(Records excerpted from a collection)
☆ ☆ ☆ ☆ ☆ ☆ ☆
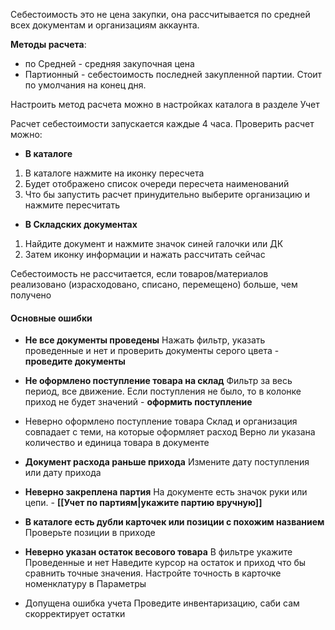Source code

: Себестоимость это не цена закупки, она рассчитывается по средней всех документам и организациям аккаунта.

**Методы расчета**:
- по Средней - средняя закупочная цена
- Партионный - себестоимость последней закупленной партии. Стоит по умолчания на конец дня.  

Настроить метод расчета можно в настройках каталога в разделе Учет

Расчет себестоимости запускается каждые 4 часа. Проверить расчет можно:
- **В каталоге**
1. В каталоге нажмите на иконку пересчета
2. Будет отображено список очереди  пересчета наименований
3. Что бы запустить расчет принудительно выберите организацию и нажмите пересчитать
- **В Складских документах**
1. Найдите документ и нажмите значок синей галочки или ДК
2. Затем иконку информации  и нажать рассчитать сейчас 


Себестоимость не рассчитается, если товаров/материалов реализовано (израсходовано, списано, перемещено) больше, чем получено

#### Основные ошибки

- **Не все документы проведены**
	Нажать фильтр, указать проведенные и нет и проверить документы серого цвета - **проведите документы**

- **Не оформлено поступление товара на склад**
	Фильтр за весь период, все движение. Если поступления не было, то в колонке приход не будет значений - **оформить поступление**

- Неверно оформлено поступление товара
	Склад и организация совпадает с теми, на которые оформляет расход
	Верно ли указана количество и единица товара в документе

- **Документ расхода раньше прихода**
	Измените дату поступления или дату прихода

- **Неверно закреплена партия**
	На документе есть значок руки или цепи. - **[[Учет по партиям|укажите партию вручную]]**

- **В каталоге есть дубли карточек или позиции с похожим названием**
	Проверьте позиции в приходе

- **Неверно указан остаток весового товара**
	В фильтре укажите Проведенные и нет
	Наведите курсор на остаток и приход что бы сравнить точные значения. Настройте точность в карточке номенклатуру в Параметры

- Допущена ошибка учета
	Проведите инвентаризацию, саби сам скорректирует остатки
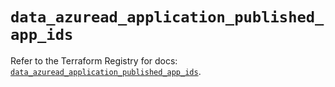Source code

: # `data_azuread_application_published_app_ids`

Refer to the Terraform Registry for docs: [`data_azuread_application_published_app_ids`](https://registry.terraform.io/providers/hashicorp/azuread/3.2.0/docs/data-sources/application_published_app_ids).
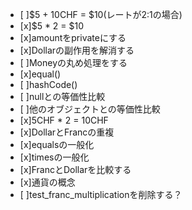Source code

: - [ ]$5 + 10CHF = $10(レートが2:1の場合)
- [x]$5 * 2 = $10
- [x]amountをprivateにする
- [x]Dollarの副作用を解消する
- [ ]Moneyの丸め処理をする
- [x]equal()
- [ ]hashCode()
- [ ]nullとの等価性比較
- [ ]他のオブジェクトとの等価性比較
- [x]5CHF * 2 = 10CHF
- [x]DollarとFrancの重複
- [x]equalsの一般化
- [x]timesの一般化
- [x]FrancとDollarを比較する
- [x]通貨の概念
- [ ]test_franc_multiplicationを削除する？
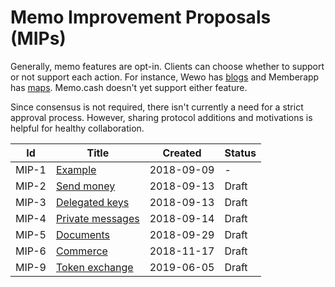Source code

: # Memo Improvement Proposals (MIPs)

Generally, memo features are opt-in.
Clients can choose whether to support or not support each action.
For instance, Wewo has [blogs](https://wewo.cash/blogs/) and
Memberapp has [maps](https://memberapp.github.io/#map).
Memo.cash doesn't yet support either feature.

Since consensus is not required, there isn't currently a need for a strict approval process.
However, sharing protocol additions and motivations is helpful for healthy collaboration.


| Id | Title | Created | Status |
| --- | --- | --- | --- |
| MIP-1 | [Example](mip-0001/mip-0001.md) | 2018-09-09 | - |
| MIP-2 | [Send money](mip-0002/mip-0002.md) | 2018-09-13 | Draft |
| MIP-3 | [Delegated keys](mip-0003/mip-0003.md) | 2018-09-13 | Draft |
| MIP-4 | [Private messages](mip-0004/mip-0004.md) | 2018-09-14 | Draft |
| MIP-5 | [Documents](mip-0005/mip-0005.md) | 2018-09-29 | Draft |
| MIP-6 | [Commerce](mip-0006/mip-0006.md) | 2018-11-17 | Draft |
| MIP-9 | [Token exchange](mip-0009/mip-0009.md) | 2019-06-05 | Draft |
☆ ☆ ☆ ☆ ☆ ☆ ☆
▸ **WORK REQUIRED**
Restate every line of the data above word for word, with the images removed.

▸ **SOLVED PROBLEM**
Source code

: Себестоимость это не цена закупки, она рассчитывается по средней всех документам и организациям аккаунта.

**Методы расчета**:
- по Средней - средняя закупочная цена
- Партионный - себестоимость последней закупленной партии. Стоит по умолчания на конец дня.  

Настроить метод расчета можно в настройках каталога в разделе Учет

Расчет себестоимости запускается каждые 4 часа. Проверить расчет можно:
- **В каталоге**
1. В каталоге нажмите на иконку пересчета
2. Будет отображено список очереди  пересчета наименований
3. Что бы запустить расчет принудительно выберите организацию и нажмите пересчитать
- **В Складских документах**
1. Найдите документ и нажмите значок синей галочки или ДК
2. Затем иконку информации  и нажать рассчитать сейчас 


Себестоимость не рассчитается, если товаров/материалов реализовано (израсходовано, списано, перемещено) больше, чем получено

#### Основные ошибки

- **Не все документы проведены**
	Нажать фильтр, указать проведенные и нет и проверить документы серого цвета - **проведите документы**

- **Не оформлено поступление товара на склад**
	Фильтр за весь период, все движение. Если поступления не было, то в колонке приход не будет значений - **оформить поступление**

- Неверно оформлено поступление товара
	Склад и организация совпадает с теми, на которые оформляет расход
	Верно ли указана количество и единица товара в документе

- **Документ расхода раньше прихода**
	Измените дату поступления или дату прихода

- **Неверно закреплена партия**
	На документе есть значок руки или цепи. - **[[Учет по партиям|укажите партию вручную]]**

- **В каталоге есть дубли карточек или позиции с похожим названием**
	Проверьте позиции в приходе

- **Неверно указан остаток весового товара**
	В фильтре укажите Проведенные и нет
	Наведите курсор на остаток и приход что бы сравнить точные значения. Настройте точность в карточке номенклатуру в Параметры

- Допущена ошибка учета
	Проведите инвентаризацию, саби сам скорректирует остатки
Source code

: # `data_azuread_application_published_app_ids`

Refer to the Terraform Registry for docs: [`data_azuread_application_published_app_ids`](https://registry.terraform.io/providers/hashicorp/azuread/3.2.0/docs/data-sources/application_published_app_ids).
Source code

: - [ ]$5 + 10CHF = $10(レートが2:1の場合)
- [x]$5 * 2 = $10
- [x]amountをprivateにする
- [x]Dollarの副作用を解消する
- [ ]Moneyの丸め処理をする
- [x]equal()
- [ ]hashCode()
- [ ]nullとの等価性比較
- [ ]他のオブジェクトとの等価性比較
- [x]5CHF * 2 = 10CHF
- [x]DollarとFrancの重複
- [x]equalsの一般化
- [x]timesの一般化
- [x]FrancとDollarを比較する
- [x]通貨の概念
- [ ]test_franc_multiplicationを削除する？
Source code

: # Memo Improvement Proposals (MIPs)

Generally, memo features are opt-in.
Clients can choose whether to support or not support each action.
For instance, Wewo has [blogs](https://wewo.cash/blogs/) and
Memberapp has [maps](https://memberapp.github.io/#map).
Memo.cash doesn't yet support either feature.

Since consensus is not required, there isn't currently a need for a strict approval process.
However, sharing protocol additions and motivations is helpful for healthy collaboration.


| Id | Title | Created | Status |
| --- | --- | --- | --- |
| MIP-1 | [Example](mip-0001/mip-0001.md) | 2018-09-09 | - |
| MIP-2 | [Send money](mip-0002/mip-0002.md) | 2018-09-13 | Draft |
| MIP-3 | [Delegated keys](mip-0003/mip-0003.md) | 2018-09-13 | Draft |
| MIP-4 | [Private messages](mip-0004/mip-0004.md) | 2018-09-14 | Draft |
| MIP-5 | [Documents](mip-0005/mip-0005.md) | 2018-09-29 | Draft |
| MIP-6 | [Commerce](mip-0006/mip-0006.md) | 2018-11-17 | Draft |
| MIP-9 | [Token exchange](mip-0009/mip-0009.md) | 2019-06-05 | Draft |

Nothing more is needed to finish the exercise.